Westinghouse Collapse
Stuart Chirls, who works near the site of the Westinghouse Building demolition, saw a mishap this morning that crushed four cars:
I'm your Westinghouse Bureau reporter. Please see attached image, use only with credit, thanks. My co-worker Craig [Wilson, as in foto below] was walking across Orange Street when the collapse occurred; he said a guy near the destroyed cars narrowly missed being hit by the debris, laughed it off and walked away. No one was injured, according to Ledger.Golly. The cars look like convertibles now. I hope the owners had full insurance. This is what the top looked like before the collapse. From the Star-Ledger foto, it would seem the only thing that dropped was the decorative brick buttresses (corbels) that line the top of the building, and anything that may have been on the roof in that area. I have litened this foto a bit to show the brickwork that sheared off.
News 12 New Jersey says that two people were slitely injured, one passing by in a car and one on the sidewalk who suffered a slite cut to his hand. It clearly could have been much worse. Here's a fuller view, sidewalk to roofline, of part of the façade that dropped.
I was by there Sunday taking pix, and I wasn't the only one. As I drove from Broad Street on Lackawanna Avenue, the one-block road that ends at the Westinghouse Building, I saw from behind a guy in the street near the left corner with what looked like metal crutches sticking out on either side. I thought it unwise for a guy on crutches to be standing in the street, back to traffic, but as I got closer, I saw it was a tripod. Another fotografer was out doing what I was about to do, taking pix of the Westinghouse Building before it's gone. I looked carefully at him as I rounded the corner to park on University Avenue, thinking it might be Matt Gosser or someone else I knew, but I didn't recognize him. He was not then in the area where debris fell today. Nor did I go that close, taking my pix from the opposite sides of Orange and University too.
+
The closer view below shows the fine brickwork that apparently wasn't very strong after all the years the building stood. The fine lines in the right window are the stems of weeds!
The News 12 report speculated that windy weather added to lots of vibration during demolition of adjoining areas of the building may have precipitated the fall. I'm not clear as to the height of the area that fell, as compared to the width of the sidewalk. Perhaps some of the rubble fell onto the sidewalk and bounced onto the cars.
The sign above is near the right end of the fallen section, but not clear of it. The Star-Ledger foto shows it to be right under an area that fell, but the sign was not knocked off the building. I don't know if the remnants of fluorescent tubing on the W and G on this side (there appears to be more on the right side) were knocked off.
This fuller view of the sign area shows graffiti art below it. There is very little glass left in the building, but there's some left in the vestiges of the elegant rounded, many-paned window at upper right. I hope all the missing glass was recycled rather than broken up to be deposited as perpetually dangerous waste in a landfill.
In the wide view above of the section already smashed, I find two things worth noting. First, there appears to have been no steel skeleton, but only structural masonry. Second, the metal chimney is held in place by guy wires.

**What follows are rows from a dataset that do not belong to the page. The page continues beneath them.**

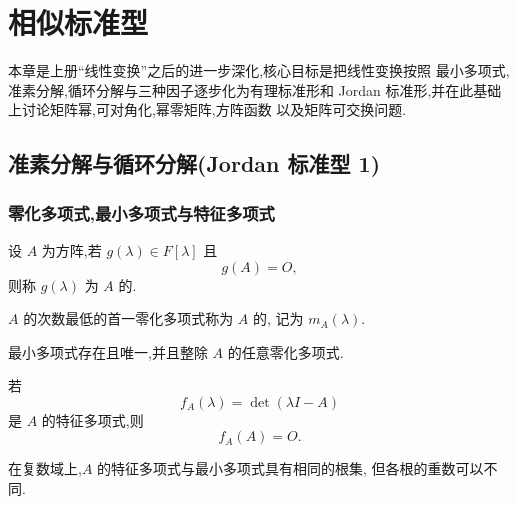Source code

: \setcounter{chapter}{5}
\pagestyle{fancy}

\chapter{相似标准型}

本章是上册``线性变换''之后的进一步深化,核心目标是把线性变换按照
最小多项式,准素分解,循环分解与三种因子逐步化为有理标准形和
Jordan 标准形,并在此基础上讨论矩阵幂,可对角化,幂零矩阵,方阵函数
以及矩阵可交换问题.

\section{准素分解与循环分解(Jordan 标准型 1)}

\subsection{零化多项式,最小多项式与特征多项式}

\begin{definition}
设 $A$ 为方阵,若 $g(\lambda)\in F[\lambda]$ 且
\[
g(A)=O,
\]
则称 $g(\lambda)$ 为 $A$ 的.
\end{definition}

\begin{definition}
$A$ 的次数最低的首一零化多项式称为 $A$ 的,
记为 $m_A(\lambda)$.
\end{definition}

\begin{theorem}[\markstar]
最小多项式存在且唯一,并且整除 $A$ 的任意零化多项式.
\end{theorem}

\begin{theorem}
若
\[
f_A(\lambda)=\det(\lambda I-A)
\]
是 $A$ 的特征多项式,则
\[
f_A(A)=O.
\]
\end{theorem}

\begin{theorem}[\markstar]
在复数域上,$A$ 的特征多项式与最小多项式具有相同的根集,
但各根的重数可以不同.
\end{theorem}


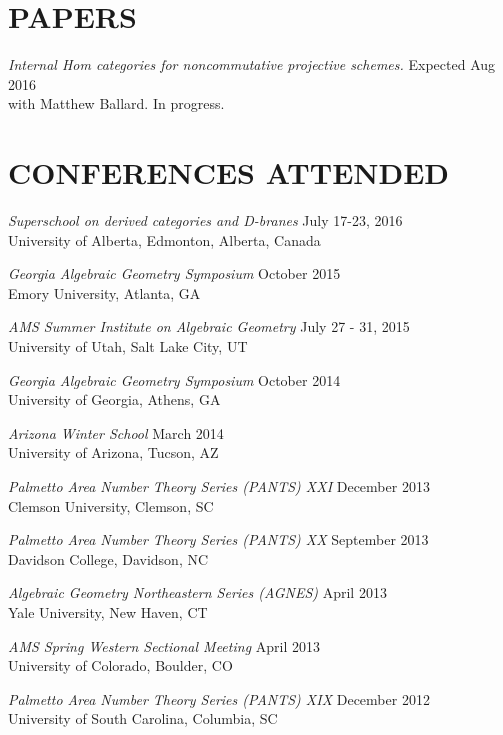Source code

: \documentclass[line,overlapped]{res}
\begin{document}
\begin{resume}
 \section{PAPERS}
         {\sl  Internal Hom categories for noncommutative projective schemes.} \hfill Expected Aug 2016\\
	 with Matthew Ballard.  In progress.

 \newpage

 \section{CONFERENCES ATTENDED}
	 {\sl Superschool on derived categories and D-branes} \hfill July 17-23, 2016\\
	 University of Alberta, Edmonton, Alberta, Canada
         
         {\sl Georgia Algebraic Geometry Symposium} \hfill October 2015\\
         Emory University, Atlanta, GA

         {\sl AMS Summer Institute on Algebraic Geometry} \hfill July 27 - 31, 2015\\
         University of Utah, Salt Lake City, UT

         {\sl Georgia Algebraic Geometry Symposium} \hfill October 2014\\
         University of Georgia, Athens, GA

         {\sl Arizona Winter School} \hfill March 2014\\
         University of Arizona, Tucson, AZ

         {\sl Palmetto Area Number Theory Series (PANTS) XXI} \hfill December 2013\\
         Clemson University, Clemson, SC

         {\sl Palmetto Area Number Theory Series (PANTS) XX} \hfill September 2013\\
         Davidson College, Davidson, NC

         {\sl Algebraic Geometry Northeastern Series (AGNES)} \hfill April 2013\\
         Yale University, New Haven, CT

         {\sl AMS Spring Western Sectional Meeting} \hfill April 2013\\
         University of Colorado, Boulder, CO

         {\sl Palmetto Area Number Theory Series (PANTS) XIX} \hfill December 2012\\
         University of South Carolina, Columbia, SC


\end{resume}
\end{document}
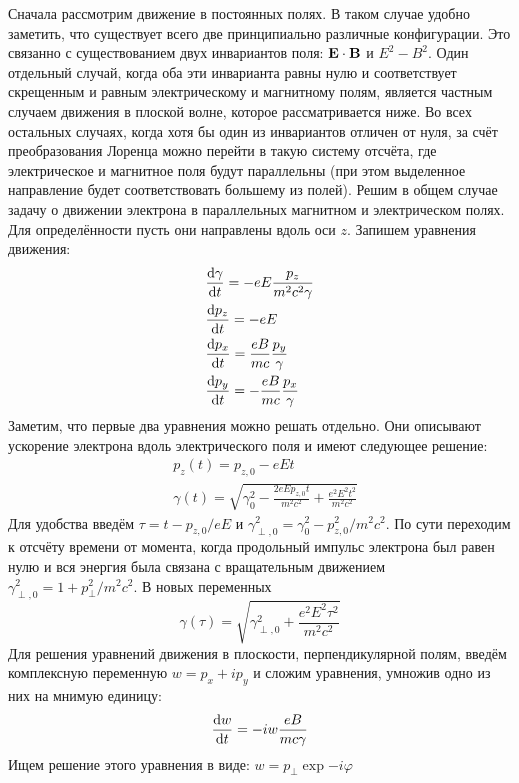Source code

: \documentclass[10pt, a4paper]{article}
\begin{document}
Сначала рассмотрим движение в постоянных полях. В таком случае удобно заметить, что существует всего две принципиально различные конфигурации. Это связанно с существованием двух инвариантов поля: $\vb{E}\cdot\vb{B}$ и $E^2 - B^2$. Один отдельный случай, когда оба эти инварианта равны нулю и соответствует скрещенным и равным электрическому и магнитному полям, является частным случаем движения в плоской волне, которое рассматривается ниже. Во всех остальных случаях, когда хотя бы один из инвариантов отличен от нуля, за счёт преобразования Лоренца можно перейти в такую систему отсчёта, где электрическое и магнитное поля будут параллельны (при этом выделенное направление будет соответствовать большему из полей). Решим в общем случае задачу о движении электрона в параллельных магнитном и электрическом полях. Для определённости пусть они направлены вдоль оси $z$. Запишем уравнения движения:
\begin{align*}
	& \dv{\gamma}{t} = -eE\frac{p_z}{m^2c^2\gamma} \\
	& \dv{p_z}{t} = -eE \\
	& \dv{p_x}{t} = \frac{eB}{mc}\frac{p_y}{\gamma} \\
	& \dv{p_y}{t} = -\frac{eB}{mc}\frac{p_x}{\gamma} \\
\end{align*}
Заметим, что первые два уравнения можно решать отдельно. Они описывают ускорение электрона вдоль электрического поля и имеют следующее решение:
\begin{align*}
	& p_z(t) = p_{z,0} - eEt \\
	& \gamma(t) = \sqrt{\gamma_0^2 - \frac{2eEp_{z,0}t}{m^2c^2} + \frac{e^2E^2t^2}{m^2c^2} }
\end{align*}
Для удобства введём $\tau = t - p_{z,0}/eE$ и $\gamma_{\perp,0}^2 = \gamma_0^2 - p_{z,0}^2/m^2c^2$. По сути переходим к отсчёту времени от момента, когда продольный импульс электрона был равен нулю и вся энергия была связана с вращательным движением $\gamma_{\perp,0}^2 = 1 + p_{\perp}^2/m^2c^2$. В новых переменных
\begin{equation*}
	\gamma(\tau) = \sqrt{\gamma_{\perp, 0}^2 + \frac{e^2E^2\tau^2}{m^2c^2} }
\end{equation*}
Для решения уравнений движения в плоскости, перпендикулярной полям, введём комплексную переменную $w = p_x + i p_y$ и сложим уравнения, умножив одно из них на мнимую единицу:
\begin{equation*}
	\dv{w}{t} = -i w \frac{eB}{mc\gamma}
\end{equation*}
Ищем решение этого уравнения в виде: $w = p_\perp\exp{-i\varphi}$
\end{document}
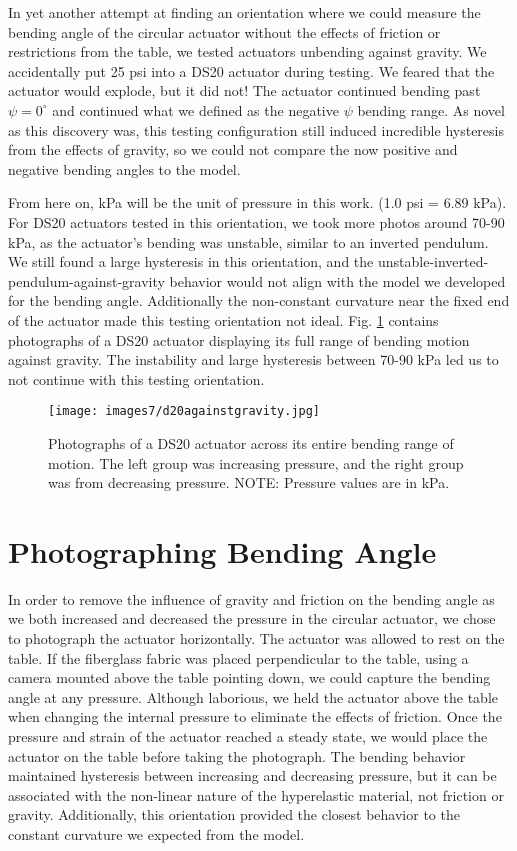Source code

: In yet another attempt at finding an orientation where we could measure the bending angle of the circular actuator without the effects of friction or restrictions from the table, we tested actuators unbending against gravity. We accidentally put 25 psi into a DS20 actuator during testing. We feared that the actuator would explode, but it did not! The actuator continued bending past $\psi=0^\circ$ and continued what we defined as the negative $\psi$ bending range. As novel as this discovery was, this testing configuration still induced incredible hysteresis from the effects of gravity, so we could not compare the now positive and negative bending angles to the model. 

From here on, kPa will be the unit of pressure in this work. (1.0 psi = 6.89 kPa). For DS20 actuators tested in this orientation, we took more photos around 70-90 kPa, as the actuator's bending was unstable, similar to an inverted pendulum. We still found a large hysteresis in this orientation, and the unstable-inverted-pendulum-against-gravity behavior would not align with the model we developed for the bending angle. Additionally the non-constant curvature near the fixed end of the actuator made this testing orientation not ideal. Fig. \ref{fig:d20againstgravity} contains photographs of a DS20 actuator displaying its full range of bending motion against gravity. The instability and large hysteresis between 70-90 kPa led us to not continue with this testing orientation. 

\begin{figure}[h]
    \centering
     \texttt{[image: images7/d20againstgravity.jpg]}
    \caption{Photographs of a DS20 actuator across its entire bending range of motion. The left group was increasing pressure, and the right group was from decreasing pressure. NOTE: Pressure values are in kPa.}
    \label{fig:d20againstgravity}
\end{figure}

\clearpage
\section{Photographing Bending Angle}

In order to remove the influence of gravity and friction on the bending angle as we both increased and decreased the pressure in the circular actuator, we chose to photograph the actuator horizontally. The actuator was allowed to rest on the table. If the fiberglass fabric was placed perpendicular to the table, using a camera mounted above the table pointing down, we could capture the bending angle at any pressure. Although laborious, we held the actuator above the table when changing the internal pressure to eliminate the effects of friction. Once the pressure and strain of the actuator reached a steady state, we would place the actuator on the table before taking the photograph. The bending behavior maintained hysteresis between increasing and decreasing pressure, but it can be associated with the non-linear nature of the hyperelastic material, not friction or gravity. Additionally, this orientation provided the closest behavior to the constant curvature we expected from the model. 

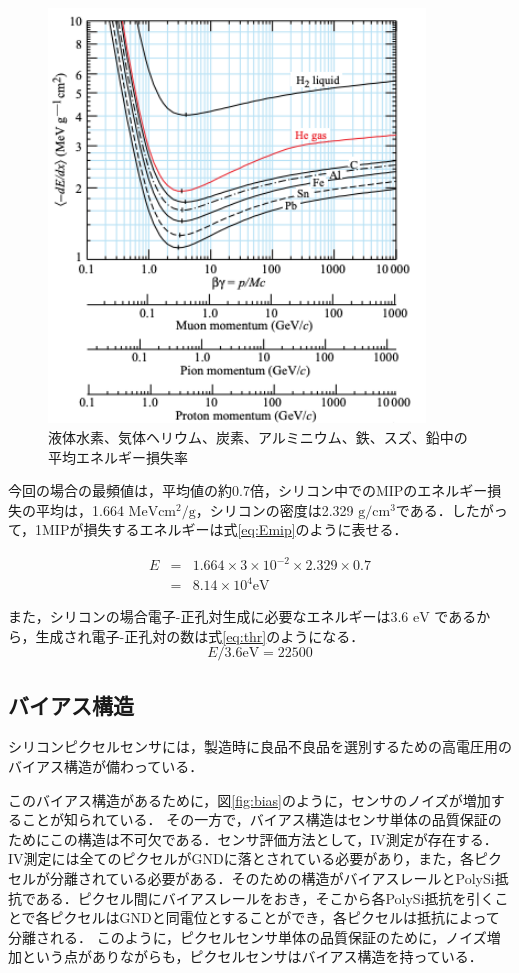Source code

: \begin{figure}[h]
  \centering
  \includegraphics[width=10cm]{./figure/Landau.png}
  \caption{液体水素、気体ヘリウム、炭素、アルミニウム、鉄、スズ、鉛中の平均エネルギー損失率\cite{Tanabashi:2018oca}}
  \label{fig:landau}
\end{figure}


今回の場合の最頻値は，平均値の約0.7倍，シリコン中でのMIPのエネルギー損失の平均は，1.664 $\mathrm{MeV cm^2/g}$，シリコンの密度は2.329 $\mathrm{g/cm^3}$である．したがって，1MIPが損失するエネルギーは式\ref{eq:Emip}のように表せる．

\begin{eqnarray}
  E &=& 1.664 \times 3 \times 10^{-2} \times 2.329 \times 0.7 \nonumber \\
  \label{eq:Emip}
  &=& 8.14 \times 10^4 \mathrm{eV}
\end{eqnarray}

また，シリコンの場合電子-正孔対生成に必要なエネルギーは3.6 $\mathrm{eV}$ \cite{SMSze}であるから，生成され電子-正孔対の数は式\ref{eq:thr}のようになる．
\begin{equation}
  \label{eq:thr}
  E / 3.6 \mathrm{eV} = 22500
\end{equation}


\subsection{バイアス構造}
シリコンピクセルセンサには，製造時に良品不良品を選別するための高電圧用のバイアス構造が備わっている．\par
このバイアス構造があるために，図\ref{fig:bias}のように，センサのノイズが増加することが知られている．
その一方で，バイアス構造はセンサ単体の品質保証のためにこの構造は不可欠である．センサ評価方法として，IV測定が存在する．IV測定には全てのピクセルがGNDに落とされている必要があり，また，各ピクセルが分離されている必要がある．そのための構造がバイアスレールとPolySi抵抗である．ピクセル間にバイアスレールをおき，そこから各PolySi抵抗を引くことで各ピクセルはGNDと同電位とすることができ，各ピクセルは抵抗によって分離される．
このように，ピクセルセンサ単体の品質保証のために，ノイズ増加という点がありながらも，ピクセルセンサはバイアス構造を持っている．

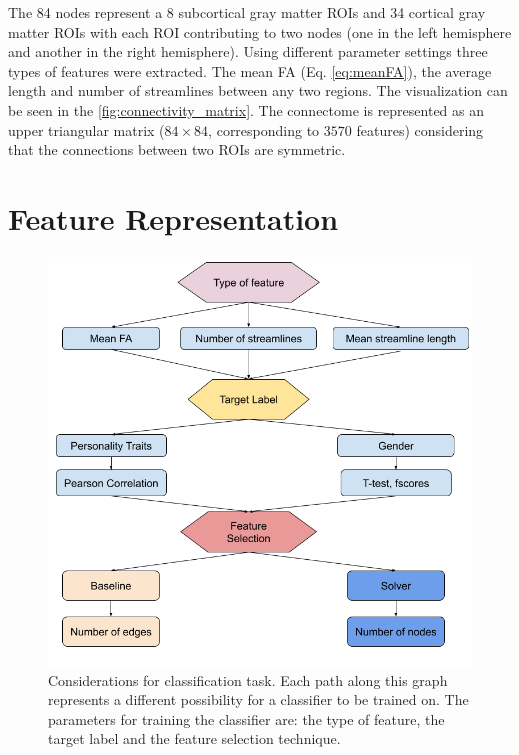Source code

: \documentclass[msthesis.tex]{subfiles}
\begin{document}
The 84 nodes represent a 8 subcortical gray matter ROIs and 34 cortical gray matter ROIs with each ROI contributing to two nodes (one in the left hemisphere and another in the right hemisphere). Using different parameter settings three types of features were extracted. The mean \gls{FA} (Eq. \ref{eq:meanFA}), the average length and number of streamlines between any two regions. The visualization can be seen in the \autoref{fig:connectivity_matrix}. The connectome is represented as an upper triangular matrix ($84 \times 84$, corresponding to $3570$ features) considering that the connections between two ROIs are symmetric.

\section{Feature Representation}
\begin{figure}
    \centering
    \includegraphics[width=\textwidth]{images/Graph_clf_possibilites.png}
    \caption{Considerations for classification task. Each path along this graph represents a different possibility for a classifier to be trained on. The parameters for training the classifier are: the type of feature, the target label and the feature selection technique.}
    \label{tab:classify_combo}
\end{figure}
\end{document}
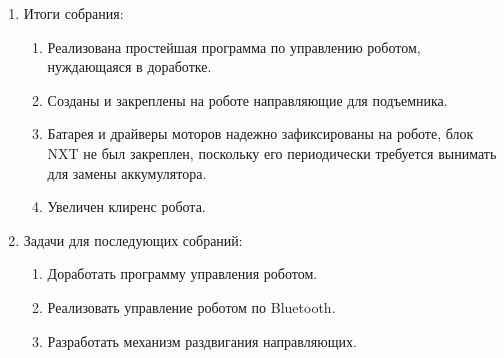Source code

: \begin{enumerate}
\begin{enumerate}
    \end{enumerate}
    
	\item Итоги собрания: \newline
	\begin{enumerate}
	  \item  Реализована простейшая программа по управлению роботом, нуждающаяся в доработке.\newline
	  
      \item  Созданы и закреплены на роботе направляющие для подъемника.\newline
      
      \item  Батарея и драйверы моторов надежно зафиксированы на роботе, блок NXT не был закреплен, поскольку его периодически требуется вынимать для замены аккумулятора.\newline
      
      \item  Увеличен клиренс робота.\newline
      
    \end{enumerate}
    
	\item Задачи для последующих собраний:\newline
	\begin{enumerate}
	  \item Доработать программу управления роботом.\newline
	  
	  \item Реализовать управление роботом по Bluetooth.\newline
	  
	  \item Разработать механизм раздвигания направляющих.\newline

    \end{enumerate}     
\end{enumerate}

\fillpage
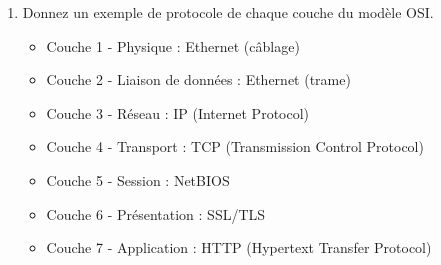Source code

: \documentclass[a4paper,12pt]{article}
\begin{document}
\begin{enumerate}
\begin{itemize}
    \end{itemize}
    \item Donnez un exemple de protocole de chaque couche du modèle OSI.\\
    \begin{itemize}
        \item Couche 1 - Physique : Ethernet (câblage)
        \item Couche 2 - Liaison de données : Ethernet (trame)
        \item Couche 3 - Réseau : IP (Internet Protocol)
        \item Couche 4 - Transport : TCP (Transmission Control Protocol)
        \item Couche 5 - Session : NetBIOS
        \item Couche 6 - Présentation : SSL/TLS
        \item Couche 7 - Application : HTTP (Hypertext Transfer Protocol)
    \end{itemize}
\end{enumerate}
\end{document}
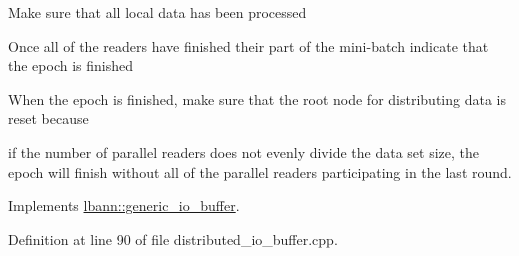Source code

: Make sure that all local data has been processed

Once all of the readers have finished their part of the mini-\/batch indicate that the epoch is finished

When the epoch is finished, make sure that the root node for distributing data is reset because

if the number of parallel readers does not evenly divide the data set size, the epoch will finish without all of the parallel readers participating in the last round. 

Implements \hyperlink{classlbann_1_1generic__io__buffer_a9a038d40aec50dbc24c0abe21ad0c0a9}{lbann\+::generic\+\_\+io\+\_\+buffer}.



Definition at line 90 of file distributed\+\_\+io\+\_\+buffer.\+cpp.


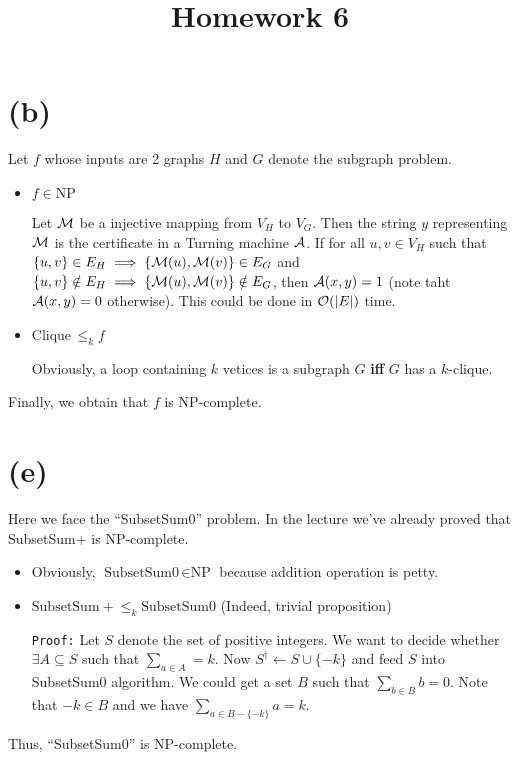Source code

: \documentclass{article}
\begin{document}
\title{Homework 6}
\maketitle

\section*{(b)}
Let $f$ whose inputs are 2 graphs $H$ and $G$ denote the subgraph problem.
\begin{itemize}
	\item $f\in\text{NP}$

		Let $\mathcal{M}$ be a injective mapping from $V_H$ to $V_G$. Then the string $y$ representing $\mathcal{M}$ is the certificate in a Turning machine $\mathcal{A}$.
		If for all $u,v\in V_H$ such that $\{u,v\}\in E_H\implies \{\mathcal{M}(u),\mathcal{M}(v)\}\in E_G$ and $\{u,v\}\notin E_H\implies\{\mathcal{M}(u),\mathcal{M}(v)\}\notin E_G$, then $\mathcal{A}(x,y)=1$ (note taht $\mathcal{A}(x,y)=0$ otherwise).
		This could be done in $\mathcal{O}(\qty|E|)$ time.

	\item $\text{Clique}\,\le_k f$

		Obviously, a loop containing $k$ vetices is a subgraph  $G$ \textbf{iff} $G$ has a $k$-clique.
\end{itemize}

Finally, we obtain that $f$ is NP-complete.

\section*{(e)}
Here we face the ``SubsetSum0'' problem. In the lecture we've already proved that SubsetSum+ is NP-complete.

 \begin{itemize}
	 \item Obviously, $\text{SubsetSum0}\,\in\text{NP}$ because addition operation is petty.
	 \item
		 $\text{SubsetSum}+ \le_k \text{SubsetSum}0$ (Indeed, trivial proposition)

		 \texttt{Proof:}
		 Let $S$ denote the set of positive integers. We want to decide whether $\exists A\subseteq S$ such that $\sum_{a\in A}=k$.
		 Now $S^\dagger \gets S\cup\{-k\}$ and feed $S$ into  SubsetSum0 algorithm. We could get a set $B$ such that $\sum_{b\in B}b=0$. Note that $-k\in B$ and we have  $\sum_{a\in B-\{-k\}}a=k$.
\end{itemize}
Thus, ``SubsetSum0'' is NP-complete.
\end{document}
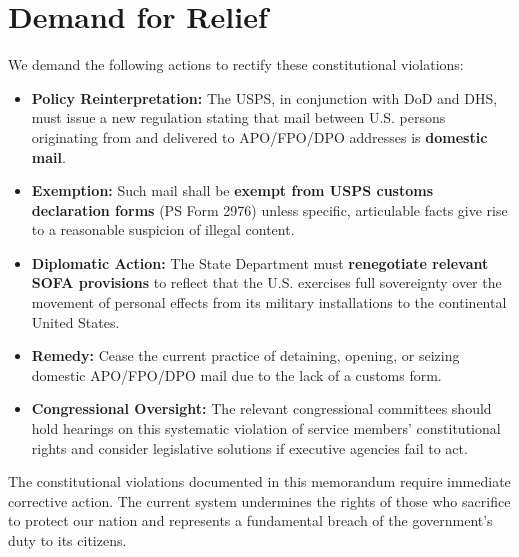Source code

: ﻿\section{Demand for Relief}

We demand the following actions to rectify these constitutional violations:
\begin{itemize}
\item \textbf{Policy Reinterpretation:} The USPS, in conjunction with DoD and DHS, must issue a new regulation stating that mail between U.S. persons originating from and delivered to APO/FPO/DPO addresses is \textbf{domestic mail}.
\item \textbf{Exemption:} Such mail shall be \textbf{exempt from USPS customs declaration forms} (PS Form 2976) unless specific, articulable facts give rise to a reasonable suspicion of illegal content.
\item \textbf{Diplomatic Action:} The State Department must \textbf{renegotiate relevant SOFA provisions} to reflect that the U.S. exercises full sovereignty over the movement of personal effects from its military installations to the continental United States.
\item \textbf{Remedy:} Cease the current practice of detaining, opening, or seizing domestic APO/FPO/DPO mail due to the lack of a customs form.
\item \textbf{Congressional Oversight:} The relevant congressional committees should hold hearings on this systematic violation of service members' constitutional rights and consider legislative solutions if executive agencies fail to act.
\end{itemize}

The constitutional violations documented in this memorandum require immediate corrective action. The current system undermines the rights of those who sacrifice to protect our nation and represents a fundamental breach of the government's duty to its citizens.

BUT this foto shows what is plainly steelwork, so I'm puzzled. It seems to be present only in that area. So either appearances are deceiving, or there might have been some particularly heavy equipment there. Note that the rubble is still on-site and in large pieces rather than ground up into gravel-sized bits as I have seen at other demolition sites, in Harrison near the PATH station and at the former Pabst brewery/Hoffman bottling plant on South Orange Avenue.
In the two fotos above and below, we see an intact section still standing beyond the equipment that will destroy it. Only in reviewing the foto below did I notice the A-shaped supports for barriers echoing the larger points formed by the equipment.
This next foto shows a fire extinguisher and metal sliding door, signs that the designers understood well the need for fire control in a plant that was to make electrical equipment. You can see a farther wall thru the destroyed section. I don't know what that would be part of. It looks like a glass-walled structure, but I thought only the Broad Street Station lay there.
The foto below shows the only glass left on the east face of the building, in the crescent-shaped window at top left that is one of the great features of what was, once, a wonderful building. The kid who painted the poster I showed on the upper left in the first foto and in a closer view in the 8th foto of my entry of February 7th of last year had the number of panels in the crescent slitely wrong, but did a great job giving a sense of the place.
Remember that this was a factory, not an art museum. It costs little more to build a beautiful factory — or other structure — than an ugly one. So why are there so many ugly buildings in the world?
I hope whatever goes up in place of the wonderful old Westinghouse Building is worthy of the site.